Task requirements >> Output the number of lines in the entries below with the string "color" in them, and nothing further.

(Collected data)

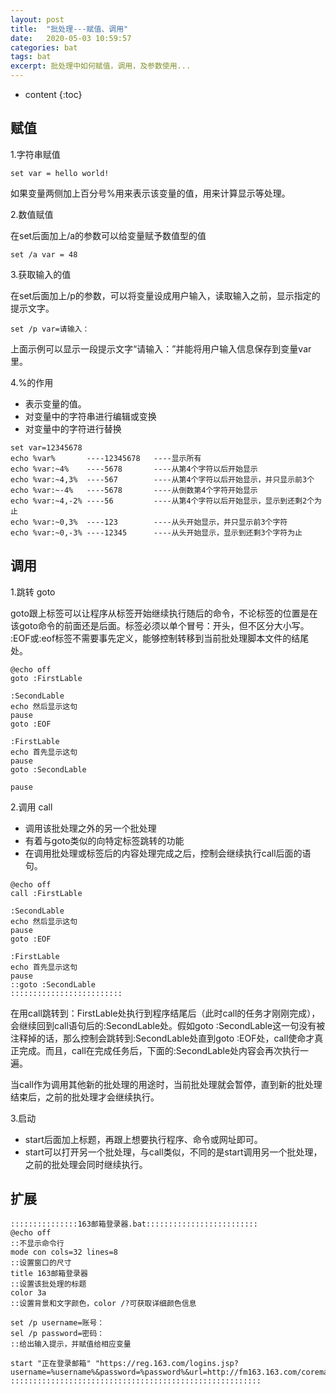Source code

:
 ```yaml
---
layout: post
title:  "批处理---赋值、调用"
date:   2020-05-03 10:59:57
categories: bat
tags: bat 
excerpt: 批处理中如何赋值，调用，及参数使用...
---
```

* content
{:toc}  

## 赋值

1.字符串赋值

```
set var = hello world!
```
如果变量两侧加上百分号%用来表示该变量的值，用来计算显示等处理。

2.数值赋值

在set后面加上/a的参数可以给变量赋予数值型的值
```
set /a var = 48
```

3.获取输入的值

在set后面加上/p的参数，可以将变量设成用户输入，读取输入之前，显示指定的提示文字。
```
set /p var=请输入：
```
上面示例可以显示一段提示文字“请输入：”并能将用户输入信息保存到变量var里。

4.%的作用

* 表示变量的值。
* 对变量中的字符串进行编辑或变换
* 对变量中的字符进行替换
```
set var=12345678
echo %var%       ----12345678   ----显示所有
echo %var:~4%    ----5678       ----从第4个字符以后开始显示
echo %var:~4,3%  ----567        ----从第4个字符以后开始显示，并只显示前3个
echo %var:~-4%   ----5678       ----从倒数第4个字符开始显示
echo %var:~4,-2% ----56         ----从第4个字符以后开始显示，显示到还剩2个为止
echo %var:~0,3%  ----123        ----从头开始显示，并只显示前3个字符
echo %var:~0,-3% ----12345      ----从头开始显示，显示到还剩3个字符为止
```

## 调用

1.跳转 goto

goto跟上标签可以让程序从标签开始继续执行随后的命令，不论标签的位置是在该goto命令的前面还是后面。标签必须以单个冒号：开头，但不区分大小写。
:EOF或:eof标签不需要事先定义，能够控制转移到当前批处理脚本文件的结尾处。

```
@echo off
goto :FirstLable

:SecondLable
echo 然后显示这句
pause
goto :EOF

:FirstLable
echo 首先显示这句
pause
goto :SecondLable

pause
```

2.调用 call

* 调用该批处理之外的另一个批处理
* 有着与goto类似的向特定标签跳转的功能
* 在调用批处理或标签后的内容处理完成之后，控制会继续执行call后面的语句。

```
@echo off
call :FirstLable

:SecondLable
echo 然后显示这句
pause
goto :EOF

:FirstLable
echo 首先显示这句
pause
::goto :SecondLable
:::::::::::::::::::::::::
```

在用call跳转到：FirstLable处执行到程序结尾后（此时call的任务才刚刚完成），会继续回到call语句后的:SecondLable处。假如goto :SecondLable这一句没有被注释掉的话，那么控制会跳转到:SecondLable处直到goto :EOF处，call使命才真正完成。而且，call在完成任务后，下面的:SecondLable处内容会再次执行一遍。

当call作为调用其他新的批处理的用途时，当前批处理就会暂停，直到新的批处理结束后，之前的批处理才会继续执行。

3.启动

* start后面加上标题，再跟上想要执行程序、命令或网址即可。
* start可以打开另一个批处理，与call类似，不同的是start调用另一个批处理，之前的批处理会同时继续执行。

## 扩展

```
:::::::::::::::163邮箱登录器.bat:::::::::::::::::::::::::
@echo off
::不显示命令行
mode con cols=32 lines=8
::设置窗口的尺寸
title 163邮箱登录器
::设置该批处理的标题
color 3a
::设置背景和文字颜色，color /?可获取详细颜色信息

set /p username=账号：
sel /p password=密码：
::给出输入提示，并赋值给相应变量

start "正在登录邮箱" "https://reg.163.com/logins.jsp?username=%username%&password=%password%&url=http://fm163.163.com/coremail/fcg/ntesdoor2"
::::::::::::::::::::::::::::::::::::::::::::::::::::::::

```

Response to this task >> 2